(Collected data entries):
═══
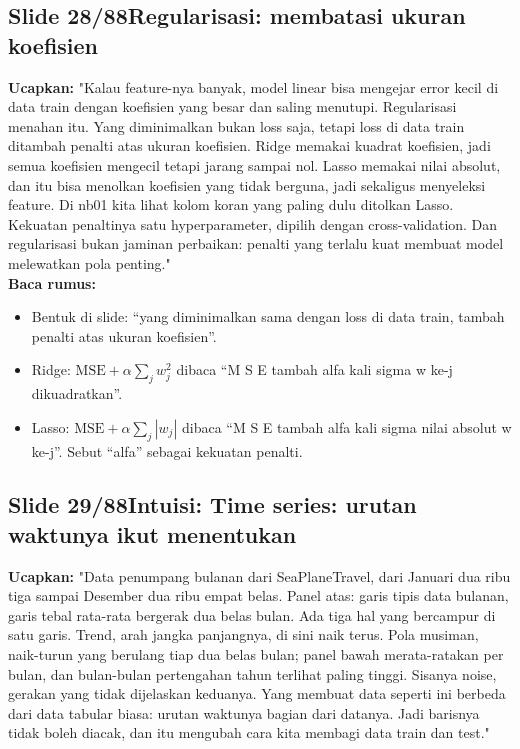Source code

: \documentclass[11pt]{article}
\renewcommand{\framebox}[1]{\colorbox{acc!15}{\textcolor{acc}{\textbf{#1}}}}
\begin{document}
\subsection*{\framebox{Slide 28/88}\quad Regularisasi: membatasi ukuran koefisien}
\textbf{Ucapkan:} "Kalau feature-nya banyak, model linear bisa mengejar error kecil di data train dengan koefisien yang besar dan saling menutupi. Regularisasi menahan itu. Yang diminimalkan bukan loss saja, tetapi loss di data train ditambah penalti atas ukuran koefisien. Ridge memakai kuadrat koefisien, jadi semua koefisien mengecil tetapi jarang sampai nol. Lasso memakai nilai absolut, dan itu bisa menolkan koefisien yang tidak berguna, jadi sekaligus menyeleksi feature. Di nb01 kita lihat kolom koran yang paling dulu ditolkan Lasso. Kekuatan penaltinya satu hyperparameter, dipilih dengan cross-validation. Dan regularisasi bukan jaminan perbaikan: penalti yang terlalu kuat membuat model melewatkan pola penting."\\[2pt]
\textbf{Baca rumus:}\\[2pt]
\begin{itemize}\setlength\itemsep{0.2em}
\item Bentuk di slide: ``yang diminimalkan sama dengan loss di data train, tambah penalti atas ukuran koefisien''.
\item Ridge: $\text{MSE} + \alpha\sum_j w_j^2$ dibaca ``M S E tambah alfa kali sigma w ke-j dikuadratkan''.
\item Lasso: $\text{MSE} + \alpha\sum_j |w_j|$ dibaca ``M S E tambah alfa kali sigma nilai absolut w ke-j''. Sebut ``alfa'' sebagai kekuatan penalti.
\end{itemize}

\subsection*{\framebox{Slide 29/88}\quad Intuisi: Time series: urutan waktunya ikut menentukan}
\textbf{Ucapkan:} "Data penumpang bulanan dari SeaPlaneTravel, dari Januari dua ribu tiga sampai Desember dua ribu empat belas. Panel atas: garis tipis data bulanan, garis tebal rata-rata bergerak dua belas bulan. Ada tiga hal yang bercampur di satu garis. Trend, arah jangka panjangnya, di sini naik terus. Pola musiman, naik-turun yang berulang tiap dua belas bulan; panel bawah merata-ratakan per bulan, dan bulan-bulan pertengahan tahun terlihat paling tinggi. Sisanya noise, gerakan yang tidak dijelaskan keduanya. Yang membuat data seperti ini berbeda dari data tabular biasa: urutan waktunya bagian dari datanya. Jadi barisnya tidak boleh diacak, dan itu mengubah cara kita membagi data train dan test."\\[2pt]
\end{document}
═══
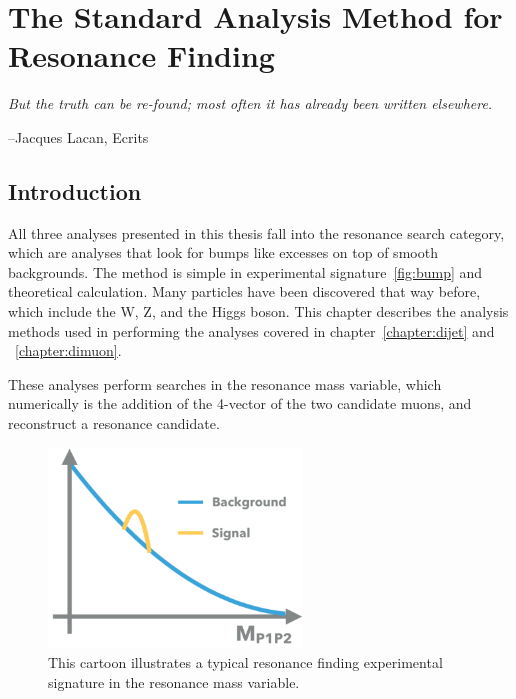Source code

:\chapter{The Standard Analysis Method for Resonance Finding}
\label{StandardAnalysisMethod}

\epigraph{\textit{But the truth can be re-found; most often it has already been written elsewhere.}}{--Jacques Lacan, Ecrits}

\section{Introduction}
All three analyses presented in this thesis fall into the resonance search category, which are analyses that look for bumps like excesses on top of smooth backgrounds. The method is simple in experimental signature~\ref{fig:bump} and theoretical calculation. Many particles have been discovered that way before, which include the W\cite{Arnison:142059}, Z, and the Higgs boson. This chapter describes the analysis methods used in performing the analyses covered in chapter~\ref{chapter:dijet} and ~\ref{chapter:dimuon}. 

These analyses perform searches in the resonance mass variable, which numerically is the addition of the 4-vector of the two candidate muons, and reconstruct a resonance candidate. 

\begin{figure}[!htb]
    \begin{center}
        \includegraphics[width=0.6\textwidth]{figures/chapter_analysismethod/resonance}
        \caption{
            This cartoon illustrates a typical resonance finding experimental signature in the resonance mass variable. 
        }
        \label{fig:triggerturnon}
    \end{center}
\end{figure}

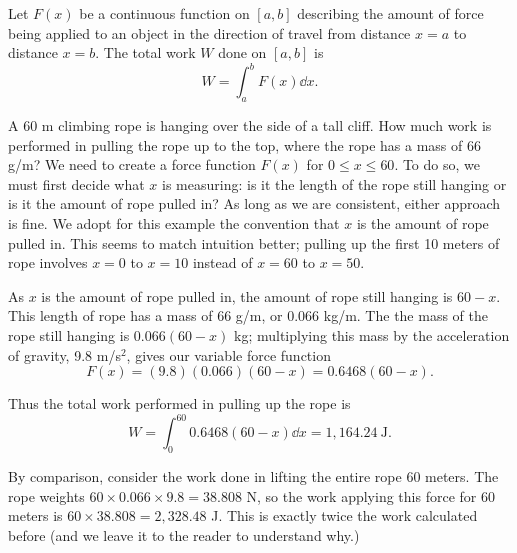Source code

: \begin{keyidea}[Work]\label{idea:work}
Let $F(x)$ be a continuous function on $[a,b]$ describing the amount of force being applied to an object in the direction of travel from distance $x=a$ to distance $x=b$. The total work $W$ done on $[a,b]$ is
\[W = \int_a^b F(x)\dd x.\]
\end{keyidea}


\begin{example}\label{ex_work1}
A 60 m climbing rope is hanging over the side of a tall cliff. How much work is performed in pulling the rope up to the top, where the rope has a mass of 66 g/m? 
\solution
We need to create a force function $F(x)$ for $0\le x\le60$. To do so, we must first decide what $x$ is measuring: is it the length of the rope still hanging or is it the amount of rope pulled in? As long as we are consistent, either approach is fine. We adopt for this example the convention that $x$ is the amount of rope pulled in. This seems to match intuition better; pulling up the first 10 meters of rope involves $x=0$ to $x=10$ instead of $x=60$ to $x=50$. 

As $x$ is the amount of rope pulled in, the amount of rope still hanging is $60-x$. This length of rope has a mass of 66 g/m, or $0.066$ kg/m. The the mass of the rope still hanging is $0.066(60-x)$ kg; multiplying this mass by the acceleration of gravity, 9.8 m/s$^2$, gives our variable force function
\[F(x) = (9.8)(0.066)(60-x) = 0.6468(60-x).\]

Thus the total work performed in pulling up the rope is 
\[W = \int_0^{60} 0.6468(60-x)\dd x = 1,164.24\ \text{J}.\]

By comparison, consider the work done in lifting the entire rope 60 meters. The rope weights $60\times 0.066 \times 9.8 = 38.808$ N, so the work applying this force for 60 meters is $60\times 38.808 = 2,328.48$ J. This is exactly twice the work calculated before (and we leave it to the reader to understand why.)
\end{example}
═══
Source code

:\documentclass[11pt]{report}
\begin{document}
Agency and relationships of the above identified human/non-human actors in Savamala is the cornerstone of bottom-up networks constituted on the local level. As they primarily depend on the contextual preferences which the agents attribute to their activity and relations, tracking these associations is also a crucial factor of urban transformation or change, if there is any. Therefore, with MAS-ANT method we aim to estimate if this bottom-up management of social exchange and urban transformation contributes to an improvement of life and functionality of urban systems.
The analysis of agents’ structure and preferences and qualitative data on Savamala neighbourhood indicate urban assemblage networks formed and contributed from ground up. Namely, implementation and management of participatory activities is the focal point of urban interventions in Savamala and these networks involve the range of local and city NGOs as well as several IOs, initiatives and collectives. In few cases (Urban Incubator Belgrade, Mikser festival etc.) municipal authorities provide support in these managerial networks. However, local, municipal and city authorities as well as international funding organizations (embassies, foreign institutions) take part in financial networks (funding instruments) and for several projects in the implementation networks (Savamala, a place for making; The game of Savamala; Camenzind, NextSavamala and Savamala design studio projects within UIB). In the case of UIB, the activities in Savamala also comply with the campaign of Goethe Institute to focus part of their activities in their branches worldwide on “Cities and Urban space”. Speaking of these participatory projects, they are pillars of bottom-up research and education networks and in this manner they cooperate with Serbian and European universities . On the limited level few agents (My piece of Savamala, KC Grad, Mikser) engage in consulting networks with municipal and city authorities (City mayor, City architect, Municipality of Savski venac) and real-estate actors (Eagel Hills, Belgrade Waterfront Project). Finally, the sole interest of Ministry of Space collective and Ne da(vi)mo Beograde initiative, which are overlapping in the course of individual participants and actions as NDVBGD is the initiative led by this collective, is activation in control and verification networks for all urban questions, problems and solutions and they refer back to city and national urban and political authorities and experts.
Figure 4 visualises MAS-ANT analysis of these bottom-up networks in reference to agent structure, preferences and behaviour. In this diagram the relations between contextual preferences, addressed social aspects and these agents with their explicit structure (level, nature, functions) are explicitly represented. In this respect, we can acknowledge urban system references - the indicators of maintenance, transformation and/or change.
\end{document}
═══
(EXERCISE):
The lines to copy are those above that contain "documentclass".

(TASK SOLUTION):
: \documentclass[11pt]{article}
:\documentclass[11pt]{report}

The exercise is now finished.